Stored items
------

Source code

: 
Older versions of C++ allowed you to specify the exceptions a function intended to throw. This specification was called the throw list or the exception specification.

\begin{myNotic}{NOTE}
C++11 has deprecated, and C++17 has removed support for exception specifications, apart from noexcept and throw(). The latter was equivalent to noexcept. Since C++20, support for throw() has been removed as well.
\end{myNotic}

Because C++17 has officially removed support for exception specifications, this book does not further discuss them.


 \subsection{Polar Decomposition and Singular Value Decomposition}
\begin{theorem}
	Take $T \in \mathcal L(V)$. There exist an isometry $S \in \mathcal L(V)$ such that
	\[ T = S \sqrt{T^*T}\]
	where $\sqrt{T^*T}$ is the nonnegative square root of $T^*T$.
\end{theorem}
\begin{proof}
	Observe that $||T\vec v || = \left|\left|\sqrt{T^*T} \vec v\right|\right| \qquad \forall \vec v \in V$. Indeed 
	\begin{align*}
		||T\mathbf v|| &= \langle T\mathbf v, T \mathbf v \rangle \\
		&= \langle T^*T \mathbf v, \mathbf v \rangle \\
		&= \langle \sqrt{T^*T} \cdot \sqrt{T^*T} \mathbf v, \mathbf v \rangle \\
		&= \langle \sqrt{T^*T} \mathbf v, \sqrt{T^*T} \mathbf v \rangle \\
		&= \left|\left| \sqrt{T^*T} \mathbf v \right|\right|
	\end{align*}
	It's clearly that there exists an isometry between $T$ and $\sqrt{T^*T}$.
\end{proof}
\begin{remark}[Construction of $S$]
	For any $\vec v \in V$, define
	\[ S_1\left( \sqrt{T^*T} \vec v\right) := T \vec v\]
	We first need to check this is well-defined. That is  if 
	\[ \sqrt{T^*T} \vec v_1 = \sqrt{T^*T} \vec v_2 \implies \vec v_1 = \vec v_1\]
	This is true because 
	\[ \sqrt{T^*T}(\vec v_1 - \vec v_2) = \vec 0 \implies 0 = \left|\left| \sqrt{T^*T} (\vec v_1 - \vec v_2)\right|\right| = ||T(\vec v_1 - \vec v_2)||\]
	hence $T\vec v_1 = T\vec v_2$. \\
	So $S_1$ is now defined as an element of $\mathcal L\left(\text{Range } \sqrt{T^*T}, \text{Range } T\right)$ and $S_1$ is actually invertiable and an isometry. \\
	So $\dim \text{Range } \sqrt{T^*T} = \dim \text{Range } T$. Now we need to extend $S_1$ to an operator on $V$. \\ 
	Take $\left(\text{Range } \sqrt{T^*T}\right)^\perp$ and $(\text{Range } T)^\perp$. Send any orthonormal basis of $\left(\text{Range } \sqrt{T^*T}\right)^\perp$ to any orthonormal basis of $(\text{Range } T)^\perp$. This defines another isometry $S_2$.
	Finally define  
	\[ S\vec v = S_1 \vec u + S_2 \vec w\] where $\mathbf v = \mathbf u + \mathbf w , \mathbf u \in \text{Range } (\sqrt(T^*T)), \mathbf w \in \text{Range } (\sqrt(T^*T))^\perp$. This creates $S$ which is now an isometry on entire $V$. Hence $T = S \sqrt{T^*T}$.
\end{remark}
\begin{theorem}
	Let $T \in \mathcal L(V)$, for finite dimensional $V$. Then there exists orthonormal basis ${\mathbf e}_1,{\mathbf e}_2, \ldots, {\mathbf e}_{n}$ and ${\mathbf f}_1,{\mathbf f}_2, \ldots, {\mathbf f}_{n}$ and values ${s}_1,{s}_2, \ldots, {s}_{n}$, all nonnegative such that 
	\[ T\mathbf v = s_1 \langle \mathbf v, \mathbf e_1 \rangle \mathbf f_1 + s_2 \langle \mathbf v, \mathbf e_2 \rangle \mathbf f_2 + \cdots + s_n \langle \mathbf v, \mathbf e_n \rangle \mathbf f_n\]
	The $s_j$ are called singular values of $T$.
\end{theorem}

------

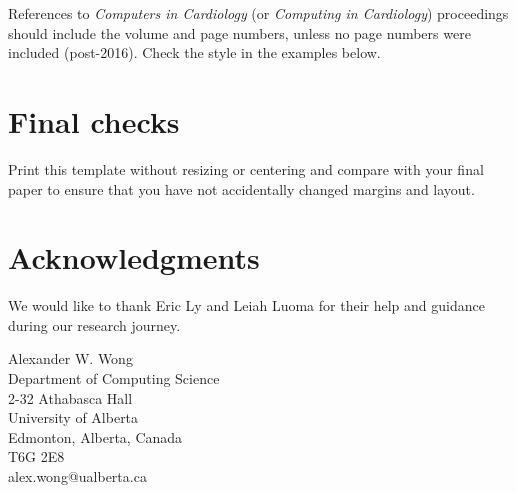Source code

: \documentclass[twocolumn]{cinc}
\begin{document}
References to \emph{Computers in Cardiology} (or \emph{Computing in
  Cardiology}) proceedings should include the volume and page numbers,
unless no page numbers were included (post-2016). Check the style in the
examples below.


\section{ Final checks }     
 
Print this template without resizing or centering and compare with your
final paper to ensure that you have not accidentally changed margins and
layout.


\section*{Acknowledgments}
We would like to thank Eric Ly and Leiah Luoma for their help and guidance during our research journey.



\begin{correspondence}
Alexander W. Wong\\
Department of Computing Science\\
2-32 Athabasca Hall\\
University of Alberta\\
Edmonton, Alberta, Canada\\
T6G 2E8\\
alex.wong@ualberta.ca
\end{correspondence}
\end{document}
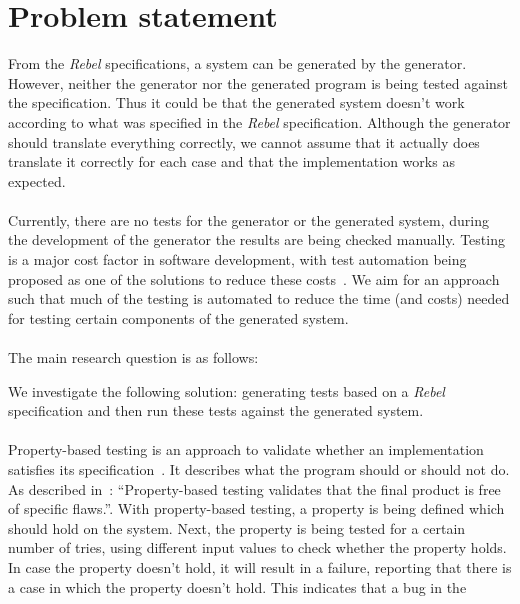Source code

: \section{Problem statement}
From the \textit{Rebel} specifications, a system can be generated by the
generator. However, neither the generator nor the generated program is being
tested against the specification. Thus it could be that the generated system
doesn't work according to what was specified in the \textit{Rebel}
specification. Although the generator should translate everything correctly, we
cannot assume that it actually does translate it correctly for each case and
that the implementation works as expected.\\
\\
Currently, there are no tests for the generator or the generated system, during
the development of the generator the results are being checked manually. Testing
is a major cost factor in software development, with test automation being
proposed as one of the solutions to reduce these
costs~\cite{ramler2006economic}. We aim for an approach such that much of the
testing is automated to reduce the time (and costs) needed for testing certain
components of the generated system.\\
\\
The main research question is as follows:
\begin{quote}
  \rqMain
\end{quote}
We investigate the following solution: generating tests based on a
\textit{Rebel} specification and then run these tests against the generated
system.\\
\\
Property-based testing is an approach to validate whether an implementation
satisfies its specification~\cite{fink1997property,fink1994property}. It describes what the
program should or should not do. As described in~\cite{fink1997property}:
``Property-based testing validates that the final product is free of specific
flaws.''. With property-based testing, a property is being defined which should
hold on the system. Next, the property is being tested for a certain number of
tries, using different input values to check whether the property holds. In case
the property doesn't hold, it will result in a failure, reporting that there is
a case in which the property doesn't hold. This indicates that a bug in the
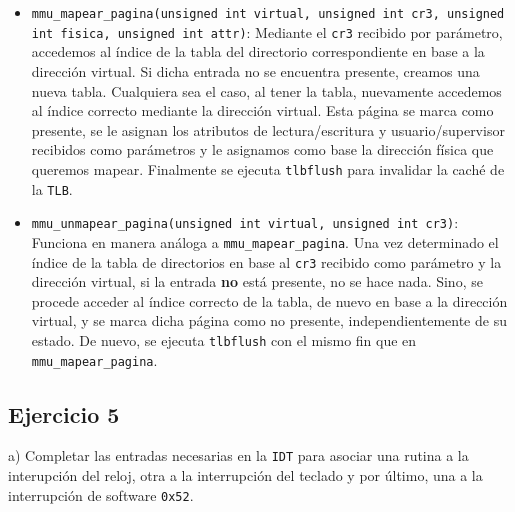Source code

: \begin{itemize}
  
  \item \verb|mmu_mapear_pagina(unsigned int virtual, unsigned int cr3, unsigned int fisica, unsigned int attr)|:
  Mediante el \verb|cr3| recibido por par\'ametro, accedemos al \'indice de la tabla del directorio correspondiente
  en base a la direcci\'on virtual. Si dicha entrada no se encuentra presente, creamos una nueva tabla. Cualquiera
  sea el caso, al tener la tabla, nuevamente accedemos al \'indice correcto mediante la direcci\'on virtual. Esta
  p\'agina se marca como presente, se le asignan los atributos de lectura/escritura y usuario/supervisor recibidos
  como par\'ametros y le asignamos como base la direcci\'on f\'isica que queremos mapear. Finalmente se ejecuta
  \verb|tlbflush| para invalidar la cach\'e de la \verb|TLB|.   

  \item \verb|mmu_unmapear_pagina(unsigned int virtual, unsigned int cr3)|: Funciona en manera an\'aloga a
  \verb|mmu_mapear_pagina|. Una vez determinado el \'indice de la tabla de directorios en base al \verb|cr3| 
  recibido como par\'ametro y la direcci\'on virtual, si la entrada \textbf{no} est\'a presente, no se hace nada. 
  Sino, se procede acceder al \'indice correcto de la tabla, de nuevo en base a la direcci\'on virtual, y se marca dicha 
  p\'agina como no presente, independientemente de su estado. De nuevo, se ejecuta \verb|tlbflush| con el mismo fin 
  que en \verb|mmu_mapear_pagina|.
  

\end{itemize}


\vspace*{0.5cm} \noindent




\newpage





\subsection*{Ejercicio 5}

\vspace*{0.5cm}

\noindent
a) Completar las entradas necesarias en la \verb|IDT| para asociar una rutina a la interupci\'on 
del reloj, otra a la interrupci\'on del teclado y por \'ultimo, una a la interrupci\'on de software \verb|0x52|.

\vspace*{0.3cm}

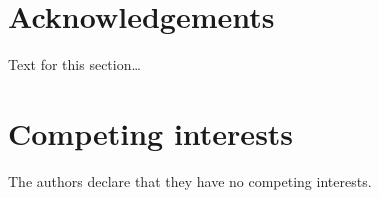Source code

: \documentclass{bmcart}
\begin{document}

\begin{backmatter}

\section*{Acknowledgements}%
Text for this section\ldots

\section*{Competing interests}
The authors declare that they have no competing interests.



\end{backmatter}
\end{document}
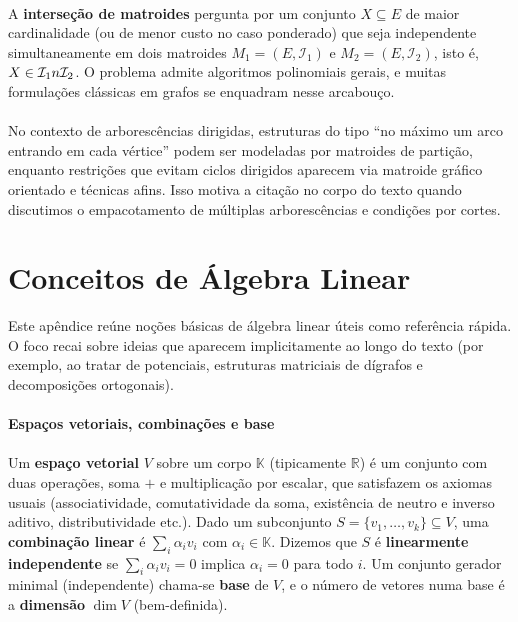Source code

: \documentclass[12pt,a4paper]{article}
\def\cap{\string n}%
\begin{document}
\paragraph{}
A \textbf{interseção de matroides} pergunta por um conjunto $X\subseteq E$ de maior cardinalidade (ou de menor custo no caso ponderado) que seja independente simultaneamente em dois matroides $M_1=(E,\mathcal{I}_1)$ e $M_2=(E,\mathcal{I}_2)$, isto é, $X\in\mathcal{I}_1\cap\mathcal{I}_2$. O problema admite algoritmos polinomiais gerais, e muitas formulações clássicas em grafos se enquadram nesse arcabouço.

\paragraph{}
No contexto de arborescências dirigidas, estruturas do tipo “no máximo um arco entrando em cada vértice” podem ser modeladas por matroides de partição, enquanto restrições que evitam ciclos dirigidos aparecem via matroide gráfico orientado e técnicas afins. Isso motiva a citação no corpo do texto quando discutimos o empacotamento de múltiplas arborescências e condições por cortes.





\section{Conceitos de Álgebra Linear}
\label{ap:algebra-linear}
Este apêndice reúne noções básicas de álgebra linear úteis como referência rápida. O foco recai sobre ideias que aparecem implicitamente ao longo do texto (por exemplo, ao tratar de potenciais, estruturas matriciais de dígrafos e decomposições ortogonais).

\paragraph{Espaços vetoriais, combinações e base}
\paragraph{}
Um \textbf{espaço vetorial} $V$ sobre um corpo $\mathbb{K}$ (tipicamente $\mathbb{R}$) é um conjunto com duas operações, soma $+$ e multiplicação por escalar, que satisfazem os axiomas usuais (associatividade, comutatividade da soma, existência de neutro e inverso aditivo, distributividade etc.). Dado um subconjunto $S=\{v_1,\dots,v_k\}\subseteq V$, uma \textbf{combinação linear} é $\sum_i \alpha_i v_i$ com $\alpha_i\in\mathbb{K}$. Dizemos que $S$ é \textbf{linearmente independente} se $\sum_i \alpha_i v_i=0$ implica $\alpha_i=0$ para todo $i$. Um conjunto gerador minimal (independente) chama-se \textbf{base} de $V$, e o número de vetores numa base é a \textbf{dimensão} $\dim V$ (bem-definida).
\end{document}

------

REQUIREMENT —
The lines above that hold the word "development" are the ones to copy.

THE ANSWER —
the development of the generator the results are being checked manually. Testing
is a major cost factor in software development, with test automation being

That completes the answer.